When to Choose MapStruct
- You are building a new project and can set up the annotation processor from day one.
- Performance is critical — high-throughput APIs where mapping runs on every request benefit enormously from near-manual speed.
- You want compile-time safety — MapStruct fails the build if a target field has no mapping source, catching errors before they reach production.
- You prefer readable, debuggable generated code — MapStruct’s output is plain Java you can step through in a debugger.
7. Key Best Practices for Dozer
- Singleton Mapper: Create once, reuse everywhere. Never instantiate inside a loop or per-request.
- Exclude heavyweight fields: If your entity has Hibernate-managed lazy collections, configure field exclusions so Dozer does not trigger unintended database queries by calling the getter.
- Guard against null IDs: When mapping DTOs back to entities for updates, ensure the entity ID is preserved and not overwritten with
nullfrom the DTO. - Version-lock your dependency: Dozer 6.5.0 is the current stable release. The project is in maintenance mode, so pin the version explicitly in your POM.

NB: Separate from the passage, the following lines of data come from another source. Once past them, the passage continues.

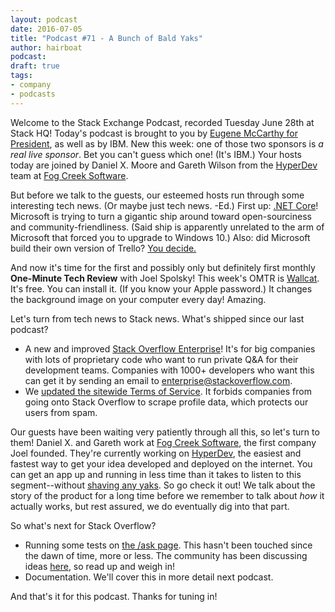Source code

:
 ```yaml
---
layout: podcast
date: 2016-07-05
title: "Podcast #71 - A Bunch of Bald Yaks"
author: hairboat
podcast: 
draft: true
tags:
- company
- podcasts
---
```


Welcome to the Stack Exchange Podcast, recorded Tuesday June 28th at Stack HQ! Today's podcast is brought to you by [Eugene McCarthy for President](https://en.wikipedia.org/wiki/Eugene_McCarthy_presidential_campaign,_1968), as well as by IBM. New this week: one of those two sponsors is *a real live sponsor*. Bet you can't guess which one! (It's IBM.) Your hosts today are joined by Daniel X. Moore and Gareth Wilson from the [HyperDev](https://hyperdev.com) team at [Fog Creek Software](http://www.fogcreek.com).

But before we talk to the guests, our esteemed hosts run through some interesting tech news. (Or maybe just tech news. -Ed.) First up: [.NET Core](https://blogs.msdn.microsoft.com/dotnet/2016/06/27/announcing-net-core-1-0/)! Microsoft is trying to turn a gigantic ship around toward open-sourciness and community-friendliness. (Said ship is apparently unrelated to the arm of Microsoft that forced you to upgrade to Windows 10.) Also: did Microsoft build their own version of Trello? [You decide.](https://i.stack.imgur.com/QwT4S.png) 

And now it's time for the first and possibly only but definitely first monthly **One-Minute Tech Review** with Joel Spolsky! This week's OMTR is [Wallcat](https://www.wall.cat). It's free. You can install it. (If you know your Apple password.) It changes the background image on your computer every day! Amazing.

Let's turn from tech news to Stack news. What's shipped since our last podcast? 

* A new and improved [Stack Overflow Enterprise](http://meta.stackexchange.com/a/197549/165581)! It's for big companies with lots of proprietary code who want to run private Q&A for their development teams. Companies with 1000+ developers who want this can get it by sending an email to [enterprise@stackoverflow.com](mailto:enterprise@stackoverflow.com).
* We [updated the sitewide Terms of Service](http://meta.stackexchange.com/q/277369/165581). It forbids companies from going onto Stack Overflow to scrape profile data, which protects our users from spam. 

Our guests have been waiting very patiently through all this, so let's turn to them! Daniel X. and Gareth work at [Fog Creek Software](http://www.fogcreek.com), the first company Joel founded. They're currently working on [HyperDev](https://hyperdev.com), the easiest and fastest way to get your idea developed and deployed on the internet. You can get an app up and running in less time  than it takes to listen to this segment--without [shaving any yaks](http://ronjeffries.com/articles/016-0607/yaks/). So go check it out! We talk about the story of the product for a long time before we remember to talk about *how* it actually works, but rest assured, we do eventually dig into that part.

So what's next for Stack Overflow? 

* Running some tests on [the /ask page](http://stackoverflow.com/questions/ask). This hasn't been touched since the dawn of time, more or less. The community has been discussing ideas [here](http://meta.stackoverflow.com/q/326868/865899), so read up and weigh in!
* Documentation. We'll cover this in more detail next podcast.

And that's it for this podcast. Thanks for tuning in!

Frequently Asked Questions
Q1: Is Dozer still maintained in 2026?
Dozer 6.5.0 (released in 2021) is the final stable release under active support. The project has moved to maintenance-only mode — critical bugs are addressed, but no new features are planned. For new projects, MapStruct or ModelMapper are more actively developed alternatives. For existing Dozer projects, 6.5.0 works reliably on Java 17 and Spring Boot 3, so there is no urgent migration pressure unless you hit a specific bug.
Q2: Does Dozer work with Java Records?
Partially. Dozer relies on the JavaBeans convention — it expects a no-arg constructor and getter/setter pairs. Java Records are immutable (no setters, no no-arg constructor), so Dozer cannot map into a Record as a destination. Records can be used as the source (Dozer reads via accessors), but the destination must be a standard POJO. For Record destinations, use MapStruct which has explicit support, or write a manual factory method.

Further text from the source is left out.